- Official release poster
- Directed by: Ramesh Kandhasamy
- Written by: Pavan K
- Produced by: Ajish P; Pavan K;
- Starring: Charle; Pavan K; Meghnaa Ellan; Imman Annachi;
- Cinematography: J. P. Man
- Edited by: R. S. Sathish Kumar
- Music by: Mani Amuthavan
- Production company: Life Cycle Creations
- Release date: 8 March 2024;
- Running time: 131 minutes
- Country: India
- Language: Tamil

= Arimapatti Sakthivel =

Arimapatti Sakthivel is a 2024 Tamil-language drama film directed by Ramesh Kandhasamy and written by Pavan K. The film stars himself, Charle, Meghnaa Ellan and Imman Annachi in the lead roles. The film was produced by Pavan K and Ajish P, and the production is handled by Life Cycle Creations. The film was released on 8 March 2024 to negative reviews from critics.

== Release ==
Arimapatti Sakthivel was theatrically released on 8 March 2024.

== Reception ==
Roopa Radhakrishnan from The Times of India rated the film 1 1/2 stars out of 5 stars and said "The performances of the Arimapatti Sakthivel cast are all right, with the exception of Pavan K. He is downright bad in his role."
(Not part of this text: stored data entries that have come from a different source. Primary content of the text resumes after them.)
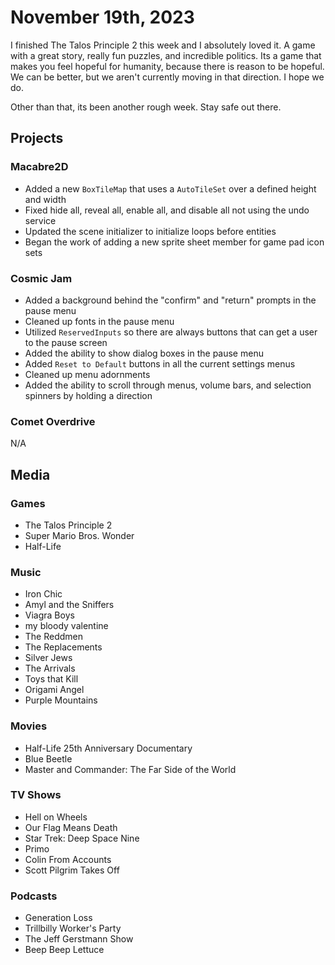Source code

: # November 19th, 2023

I finished The Talos Principle 2 this week and I absolutely loved it. A game with a great story, really fun puzzles, and incredible politics. Its a game that makes you feel hopeful for humanity, because there is reason to be hopeful. We can be better, but we aren't currently moving in that direction. I hope we do.

Other than that, its been another rough week. Stay safe out there.

## Projects

### Macabre2D

* Added a new `BoxTileMap` that uses a `AutoTileSet` over a defined height and width
* Fixed hide all, reveal all, enable all, and disable all not using the undo service
* Updated the scene initializer to initialize loops before entities
* Began the work of adding a new sprite sheet member for game pad icon sets

### Cosmic Jam

* Added a background behind the "confirm" and "return" prompts in the pause menu
* Cleaned up fonts in the pause menu
* Utilized `ReservedInputs` so there are always buttons that can get a user to the pause screen
* Added the ability to show dialog boxes in the pause menu
* Added `Reset to Default` buttons in all the current settings menus
* Cleaned up menu adornments
* Added the ability to scroll through menus, volume bars, and selection spinners by holding a direction

### Comet Overdrive

N/A

## Media

### Games

* The Talos Principle 2
* Super Mario Bros. Wonder
* Half-Life

### Music

* Iron Chic
* Amyl and the Sniffers
* Viagra Boys
* my bloody valentine
* The Reddmen
* The Replacements
* Silver Jews
* The Arrivals
* Toys that Kill
* Origami Angel
* Purple Mountains

### Movies

* Half-Life 25th Anniversary Documentary
* Blue Beetle
* Master and Commander: The Far Side of the World

### TV Shows

* Hell on Wheels
* Our Flag Means Death
* Star Trek: Deep Space Nine
* Primo
* Colin From Accounts
* Scott Pilgrim Takes Off

### Podcasts

* Generation Loss
* Trillbilly Worker's Party
* The Jeff Gerstmann Show
* Beep Beep Lettuce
Manigandan KR from Times Now rated the film two stars out of five stars and said "On the whole, Arimapatti Sakthivel is a film that could have been a lot better if enough attention had been paid to narrating the story well." Sreejith Mullappilly from Cinema Express rated the film 1 1/2 stars out of 5 stars and said "At some point in Arimapatti Sakthivel, Charle’s character tells his son to pursue his filmmaking and storytelling ambitions and give his love life a skip. As the film started to transition from a social drama into an actioner, I wished that Sakthivel had heeded his father's piece of advice."